Being a couch potato could be in your genes

Your lack of motivation to move could be genetic.Photo / Thinkstock
Your lack of motivation to move could be genetic.Photo / Thinkstock

Being lazy could be in your genes, a new study reveals.

Research published in the American Journal of Physiology shows that certain genetic traits may predispose people to being more or less motivated to be active.

The study, led by Professor Frank Booth and his colleagues at Missouri University, selectively bred rats so some showed traits of being excessively active or extremely lazy.

Researchers measured how much each rat willingly went on a running wheel over six days.

They bred the top 26 runners with each other and bred the 26 laziest rats with one another. They repeated this process through ten generations and found that the family line of active rats chose to run ten times more than the line of lazy rats.

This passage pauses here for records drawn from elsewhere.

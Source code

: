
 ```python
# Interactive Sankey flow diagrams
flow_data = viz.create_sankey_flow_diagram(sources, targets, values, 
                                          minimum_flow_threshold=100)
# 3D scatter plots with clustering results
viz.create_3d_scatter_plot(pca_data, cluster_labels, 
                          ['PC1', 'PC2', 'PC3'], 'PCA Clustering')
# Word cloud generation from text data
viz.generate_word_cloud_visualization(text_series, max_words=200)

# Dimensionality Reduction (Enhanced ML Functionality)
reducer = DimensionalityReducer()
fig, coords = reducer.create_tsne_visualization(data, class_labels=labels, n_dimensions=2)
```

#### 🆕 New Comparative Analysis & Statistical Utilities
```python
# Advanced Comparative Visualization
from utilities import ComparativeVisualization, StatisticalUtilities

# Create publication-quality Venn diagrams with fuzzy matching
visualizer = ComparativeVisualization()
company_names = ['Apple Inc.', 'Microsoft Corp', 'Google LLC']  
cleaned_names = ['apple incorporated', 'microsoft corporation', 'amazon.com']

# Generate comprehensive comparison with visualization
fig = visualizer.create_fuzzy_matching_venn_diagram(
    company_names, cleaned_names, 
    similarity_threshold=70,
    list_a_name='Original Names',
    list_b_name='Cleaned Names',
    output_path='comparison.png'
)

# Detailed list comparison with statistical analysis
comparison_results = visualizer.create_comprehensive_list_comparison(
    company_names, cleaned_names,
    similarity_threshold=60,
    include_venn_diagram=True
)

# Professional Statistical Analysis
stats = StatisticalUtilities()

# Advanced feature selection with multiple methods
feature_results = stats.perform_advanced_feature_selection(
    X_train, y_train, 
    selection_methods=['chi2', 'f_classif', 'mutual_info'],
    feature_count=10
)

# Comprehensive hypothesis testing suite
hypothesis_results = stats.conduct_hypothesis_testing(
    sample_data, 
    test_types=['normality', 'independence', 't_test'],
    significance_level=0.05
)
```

Once the researchers created their 'super runner' and 'couch potato' rats, they studied the levels of mitochondria in muscle cells, compared body composition and conducted thorough genetic evaluations of each rat.

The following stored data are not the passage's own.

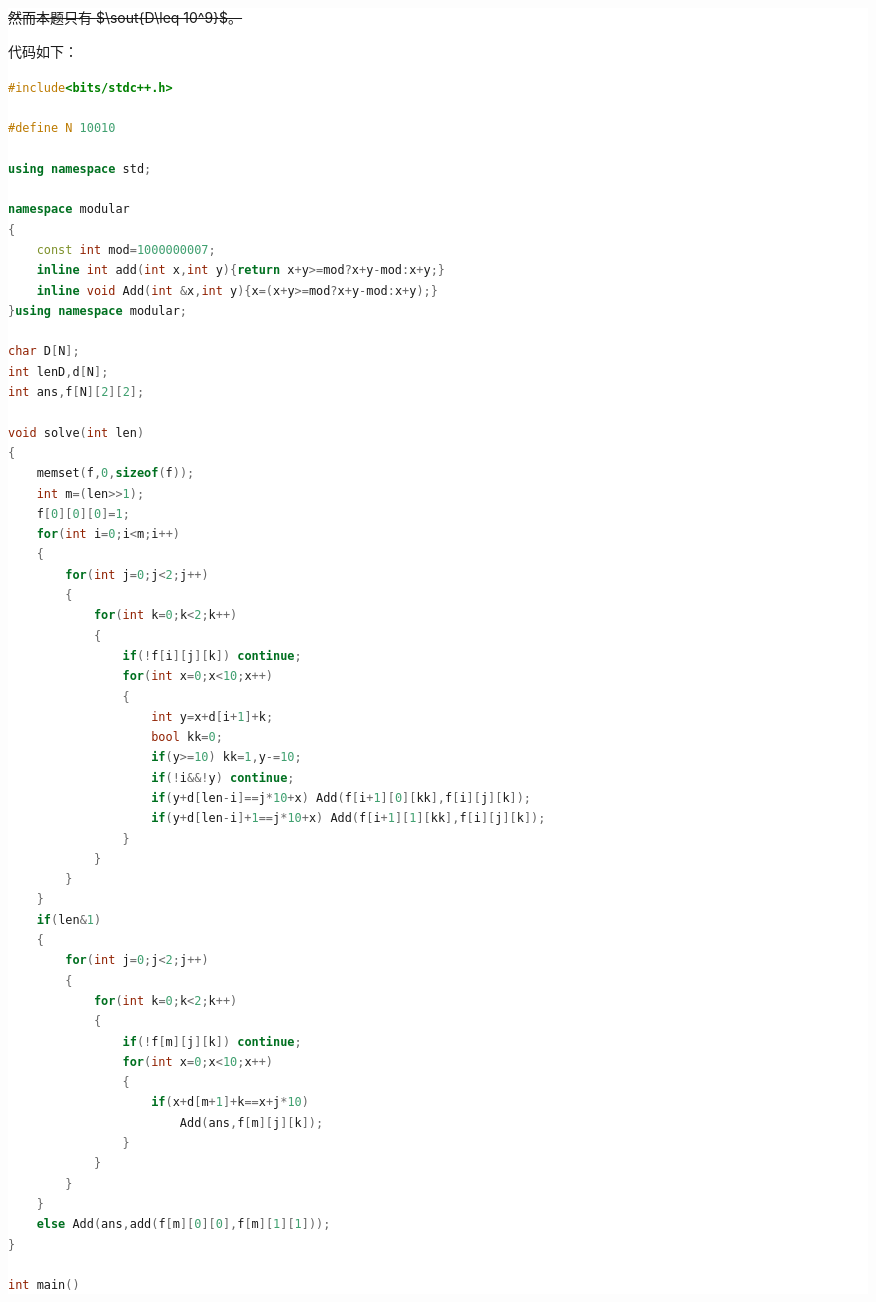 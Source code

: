 ~~然而本题只有 $\sout{D\leq 10^9}$。~~

代码如下：

```cpp
#include<bits/stdc++.h>

#define N 10010

using namespace std;

namespace modular
{
	const int mod=1000000007;
	inline int add(int x,int y){return x+y>=mod?x+y-mod:x+y;}
	inline void Add(int &x,int y){x=(x+y>=mod?x+y-mod:x+y);}
}using namespace modular;

char D[N];
int lenD,d[N];
int ans,f[N][2][2];

void solve(int len)
{
	memset(f,0,sizeof(f));
	int m=(len>>1);
	f[0][0][0]=1;
	for(int i=0;i<m;i++)
	{
		for(int j=0;j<2;j++)
		{
			for(int k=0;k<2;k++)
			{
				if(!f[i][j][k]) continue;
				for(int x=0;x<10;x++)
				{
					int y=x+d[i+1]+k;
					bool kk=0;
					if(y>=10) kk=1,y-=10;
					if(!i&&!y) continue;
					if(y+d[len-i]==j*10+x) Add(f[i+1][0][kk],f[i][j][k]);
					if(y+d[len-i]+1==j*10+x) Add(f[i+1][1][kk],f[i][j][k]);
				}
			}
		}
	}
	if(len&1)
	{
		for(int j=0;j<2;j++)
		{
			for(int k=0;k<2;k++)
			{
				if(!f[m][j][k]) continue;
				for(int x=0;x<10;x++)
				{
					if(x+d[m+1]+k==x+j*10)
						Add(ans,f[m][j][k]);
				}
			}
		}
	}
	else Add(ans,add(f[m][0][0],f[m][1][1]));
}

int main()
```

[problemUrl]: https://atcoder.jp/contests/arc075/tasks/arc075_d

Co-author Dr Michael Roberts said: "While we found minor differences in the body composition and muscle cells of the rats, the most important thing we identified were the genetic differences between the two family lines."

Experts say the study indicates that genetics could play a role in exercise motivation, even in humans.

"This could be an important step in identifying additional causes for obesity in humans, especially considering dramatic increases in childhood obesity," said Prof Booth.

"It would be very useful to know if a person is genetically predisposed to having a lack of motivation to exercise, because that could potentially make them more likely to grow obese."

Out of more than 17,000 different genes in one part of the brain, researchers identified 36 genes that may play a role in predisposition to physical activity motivation.

Now that the researchers have identified specific genes, they plan on continuing their research to explore the effects each gene has on motivation to exercise.